Mario Deslauriers, equestrian (b at Venise en Québec, Qué 23 Feb 1965). He began riding at a young age, coached by his father, accomplished horseman Roger Deslauriers. In 1984, at the age of 19, Deslauriers became the youngest rider to ever win the annual World Cup Final, a record he still holds.
William Wasborough Foster, military officer, public servant, mountaineer (b at Bristol, Eng 1875; d at Vancouver 2 Dec 1954). Energetic, capable and good-humoured, Foster immigrated to Canada in 1894 to work for the CPR before becoming BC's deputy minister of public works in 1910.
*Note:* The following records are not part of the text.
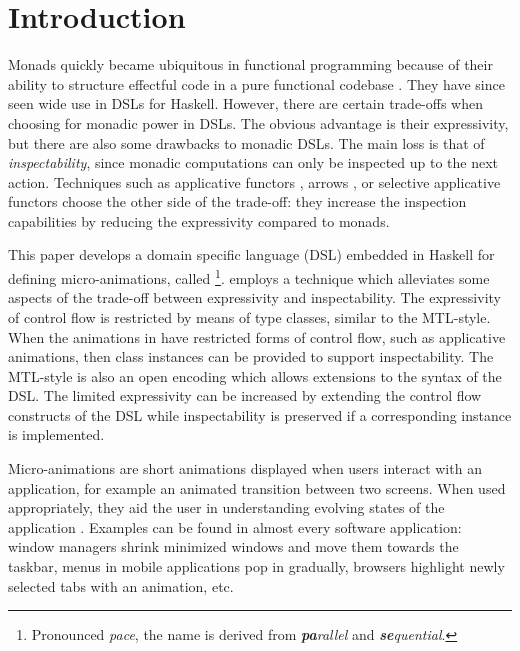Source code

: \section{Introduction}
\label{sec:intro}

Monads quickly became ubiquitous in functional programming because of their ability to structure effectful code in a pure functional codebase \cite{DBLP:conf/lfp/Wadler90}. They have since seen wide use in DSLs for Haskell. However, there are certain trade-offs when choosing for monadic power in DSLs. The obvious advantage is their expressivity, but there are also some drawbacks to monadic DSLs. The main loss is that of \emph{inspectability}, since monadic computations can only be inspected up to the next action. Techniques such as applicative functors \cite{DBLP:journals/jfp/McbrideP08}, arrows \cite{DBLP:journals/scp/Hughes00}, or selective applicative functors \cite{Mokhov:2019:SAF:3352468.3341694} choose the other side of the trade-off: they increase the inspection capabilities by reducing the expressivity compared to monads.

This paper develops a domain specific language (DSL) embedded in Haskell for defining micro-animations, called \dsl{}\footnote{Pronounced \textit{pace}, the name is derived from \textit{\textbf{pa}rallel} and \textit{\textbf{se}quential}.}. \dsl{} employs a technique which alleviates some aspects of the trade-off between expressivity and inspectability. The expressivity of control flow is restricted by means of type classes, similar to the MTL-style. When the animations in \dsl{} have restricted forms of control flow, such as applicative animations, then class instances can be provided to support inspectability. The MTL-style is also an open encoding which allows extensions to the syntax of the DSL. The limited expressivity can be increased by extending the control flow constructs of the DSL while inspectability is preserved if a corresponding instance is implemented.

Micro-animations are short animations displayed when users interact with an application, for example an animated transition between two screens. When used appropriately, they aid the user in understanding evolving states of the application \cite{DBLP:conf/infovis/BedersonB99,DBLP:conf/chi/Gonzalez96,DBLP:journals/tvcg/HeerR07}. Examples can be found in almost every software application: window managers shrink minimized windows and move them towards the taskbar, menus in mobile applications pop in gradually, browsers highlight newly selected tabs with an animation, etc.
Curtis Hibbert, gymnast (b at Mississauga, Ont 1966). Hibbert is the finest gymnast Canada has ever produced. Proficient in all apparatus, he excels in the strength events. In 1987 Hibbert won the first medal by a Canadian at the World Championships with a 2nd place finish in the high bar.
Sandra Marie Schmirler, curler (born at Biggar, Sask 11 Jun 1963; died at Regina 2 Mar 2000). Sandra Schmirler, dubbed "Schmirler the Curler," was considered by many to be the best female curler in the world in 1998 when she led her foursome to the first ever OLYMPIC gold medal in the sport.
Ronald Charles Northcott, curler (born at Innisfail, Alta 31 Dec 1935). Northcott began curling in Vulcan, Alberta, in 1950 and was vice-skip on the 1953 Alberta High School champions. He joined the Calgary Curling Club in 1958, and between 1961 and 1978 competed in 9 Alberta championships.